TRAU 305 shown in Figure 4 puts together with the base transceiver station (BTS) 304 of this mobile communications network.Fig. 4 also shows the base station controller (BSC) and the mobile switching centre (MSC) of this mobile communications network.Those skilled in the art will appreciate that these network element are working cell independently, shown in the line 301,302 and 303 of Fig. 4.Fig. 5 shows corresponding network element.In this exemplary embodiment, TRAU 305 nestles up base station controller 306.Fig. 6 shows the third possibility of placing TRAU 305 with as the mobile switching centre 307 of the unit that works alone.Those skilled in the art will appreciate that TRAU 305 also can be positioned at other possible network element.How to be positioned in the description of this network topology structure according to code pattern converter of the present invention in description, the network element of gsm system is as example.Obviously, also can be positioned in other network element except that TRAU 305 according to code pattern converter of the present invention and in the other system except that GSM, to carry out corresponding operating in this proposition.

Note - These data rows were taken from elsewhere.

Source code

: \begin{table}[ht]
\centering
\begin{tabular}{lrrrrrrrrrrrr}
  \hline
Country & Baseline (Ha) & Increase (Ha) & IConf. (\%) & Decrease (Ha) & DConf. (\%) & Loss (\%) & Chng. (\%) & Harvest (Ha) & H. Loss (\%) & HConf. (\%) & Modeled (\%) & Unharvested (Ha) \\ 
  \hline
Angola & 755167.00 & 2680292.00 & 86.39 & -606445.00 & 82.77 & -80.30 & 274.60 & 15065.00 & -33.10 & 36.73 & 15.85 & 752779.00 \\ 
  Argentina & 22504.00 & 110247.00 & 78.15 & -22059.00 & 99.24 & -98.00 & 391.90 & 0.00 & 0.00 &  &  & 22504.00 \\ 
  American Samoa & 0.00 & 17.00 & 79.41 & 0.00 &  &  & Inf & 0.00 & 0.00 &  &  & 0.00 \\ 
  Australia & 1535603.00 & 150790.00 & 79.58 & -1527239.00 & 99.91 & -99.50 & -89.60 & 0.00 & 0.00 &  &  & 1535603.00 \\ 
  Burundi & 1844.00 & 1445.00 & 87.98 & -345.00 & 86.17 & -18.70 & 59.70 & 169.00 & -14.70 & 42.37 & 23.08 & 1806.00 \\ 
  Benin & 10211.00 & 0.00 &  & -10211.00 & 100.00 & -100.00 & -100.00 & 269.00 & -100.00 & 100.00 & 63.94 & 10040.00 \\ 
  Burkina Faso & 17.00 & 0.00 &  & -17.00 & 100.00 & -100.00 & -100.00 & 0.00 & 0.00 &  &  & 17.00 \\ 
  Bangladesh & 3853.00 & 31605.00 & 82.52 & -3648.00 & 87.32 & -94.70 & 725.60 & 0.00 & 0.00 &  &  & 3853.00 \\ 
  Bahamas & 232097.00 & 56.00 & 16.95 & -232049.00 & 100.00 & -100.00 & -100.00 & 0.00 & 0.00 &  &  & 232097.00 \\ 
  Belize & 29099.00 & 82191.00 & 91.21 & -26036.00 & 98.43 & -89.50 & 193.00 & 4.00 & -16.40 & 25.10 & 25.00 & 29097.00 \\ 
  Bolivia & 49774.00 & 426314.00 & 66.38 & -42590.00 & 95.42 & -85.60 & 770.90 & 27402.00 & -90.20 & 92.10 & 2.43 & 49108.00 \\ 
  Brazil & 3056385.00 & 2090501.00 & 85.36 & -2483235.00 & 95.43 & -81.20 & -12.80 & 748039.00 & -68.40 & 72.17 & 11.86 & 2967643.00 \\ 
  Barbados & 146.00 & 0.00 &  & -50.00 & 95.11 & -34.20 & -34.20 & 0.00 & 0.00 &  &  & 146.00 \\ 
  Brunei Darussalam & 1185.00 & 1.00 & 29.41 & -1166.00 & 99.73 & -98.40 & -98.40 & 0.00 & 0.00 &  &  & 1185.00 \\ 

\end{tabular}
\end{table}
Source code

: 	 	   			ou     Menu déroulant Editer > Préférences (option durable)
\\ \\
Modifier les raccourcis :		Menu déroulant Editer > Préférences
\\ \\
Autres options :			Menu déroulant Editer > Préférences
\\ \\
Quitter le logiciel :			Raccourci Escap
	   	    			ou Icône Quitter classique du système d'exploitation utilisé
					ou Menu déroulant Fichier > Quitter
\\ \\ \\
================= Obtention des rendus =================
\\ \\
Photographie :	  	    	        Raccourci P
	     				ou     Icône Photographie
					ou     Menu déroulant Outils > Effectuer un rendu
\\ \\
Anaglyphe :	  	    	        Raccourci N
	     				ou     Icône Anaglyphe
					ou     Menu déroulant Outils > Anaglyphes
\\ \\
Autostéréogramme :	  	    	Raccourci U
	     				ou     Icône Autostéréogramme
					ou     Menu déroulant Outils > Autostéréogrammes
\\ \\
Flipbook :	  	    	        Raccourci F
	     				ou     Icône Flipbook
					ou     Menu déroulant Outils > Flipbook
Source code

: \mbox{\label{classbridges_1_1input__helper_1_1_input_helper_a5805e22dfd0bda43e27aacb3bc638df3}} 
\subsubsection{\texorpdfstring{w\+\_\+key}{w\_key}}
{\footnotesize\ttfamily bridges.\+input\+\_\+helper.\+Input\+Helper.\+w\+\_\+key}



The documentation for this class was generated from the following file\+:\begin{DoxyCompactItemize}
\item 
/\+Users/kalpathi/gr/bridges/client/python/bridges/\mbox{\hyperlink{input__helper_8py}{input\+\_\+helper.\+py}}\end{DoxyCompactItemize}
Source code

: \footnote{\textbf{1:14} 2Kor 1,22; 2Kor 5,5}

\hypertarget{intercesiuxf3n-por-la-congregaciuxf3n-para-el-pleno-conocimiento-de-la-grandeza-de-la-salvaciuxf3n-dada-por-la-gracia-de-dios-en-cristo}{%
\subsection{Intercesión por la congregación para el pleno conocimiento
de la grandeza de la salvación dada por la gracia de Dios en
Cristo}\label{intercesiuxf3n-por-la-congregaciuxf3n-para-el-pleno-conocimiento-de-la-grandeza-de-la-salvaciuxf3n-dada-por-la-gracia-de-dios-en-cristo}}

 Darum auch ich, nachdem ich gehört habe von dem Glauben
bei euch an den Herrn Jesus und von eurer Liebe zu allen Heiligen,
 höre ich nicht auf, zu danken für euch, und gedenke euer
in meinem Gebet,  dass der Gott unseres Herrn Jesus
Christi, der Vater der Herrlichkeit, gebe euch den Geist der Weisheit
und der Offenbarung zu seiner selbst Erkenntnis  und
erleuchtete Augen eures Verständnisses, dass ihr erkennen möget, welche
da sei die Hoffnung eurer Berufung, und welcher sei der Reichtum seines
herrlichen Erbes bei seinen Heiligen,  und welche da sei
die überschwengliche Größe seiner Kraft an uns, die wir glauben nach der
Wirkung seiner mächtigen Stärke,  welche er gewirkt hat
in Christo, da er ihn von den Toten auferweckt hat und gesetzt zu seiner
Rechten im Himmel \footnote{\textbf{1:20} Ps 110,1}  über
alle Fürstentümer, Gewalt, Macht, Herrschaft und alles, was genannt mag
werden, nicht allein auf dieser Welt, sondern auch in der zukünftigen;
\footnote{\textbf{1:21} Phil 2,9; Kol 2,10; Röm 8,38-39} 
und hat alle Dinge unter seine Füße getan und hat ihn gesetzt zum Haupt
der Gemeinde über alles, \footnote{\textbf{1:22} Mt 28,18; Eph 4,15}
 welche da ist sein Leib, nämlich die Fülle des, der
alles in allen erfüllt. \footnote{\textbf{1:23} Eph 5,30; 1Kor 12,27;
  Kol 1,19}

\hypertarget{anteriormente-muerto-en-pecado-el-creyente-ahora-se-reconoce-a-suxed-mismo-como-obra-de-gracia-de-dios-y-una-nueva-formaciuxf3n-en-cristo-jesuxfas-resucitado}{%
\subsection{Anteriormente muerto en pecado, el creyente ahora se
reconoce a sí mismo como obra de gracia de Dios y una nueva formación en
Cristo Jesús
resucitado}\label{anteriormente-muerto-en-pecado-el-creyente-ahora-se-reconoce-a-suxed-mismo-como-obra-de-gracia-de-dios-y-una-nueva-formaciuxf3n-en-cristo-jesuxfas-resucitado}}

Those skilled in the art will appreciate that the term that uses above only as example, their sole purpose is the application of illustrating the method according to this invention.Also can be used for other system except that GSM according to the solution of the present invention.In the scope of appended claims definition, the method that provides above preferably is applied to any system of Code And Decode voice.

Claims

1. method that is used in two kinds of different coding methods of telecommunication system coupling, wherein said matching process uses discontinuous transmission method between transmitter and receiver,

It is characterized in that,

2. according to the method for claim 1, it is characterized in that the data parameters of frame to be updated is to describe the data parameters of ground unrest.

3. according to the method for claim 1, it is characterized in that the value of at least one content designator of described information parameter comprises the information of first frame behind the relevant hangover period.

4. according to the method for claim 1, it is characterized in that the value of at least one content designator of described information parameter comprises the information of relevant described content frame.

5. a network element is used in two kinds of different coding methods of telecommunication system coupling, and wherein said matching process uses discontinuous transmission method between transmitter and receiver,

It is characterized in that,

6. according to the network element of claim 5, it is characterized in that described network element code converter/Rate Adapter Unit (TRAU).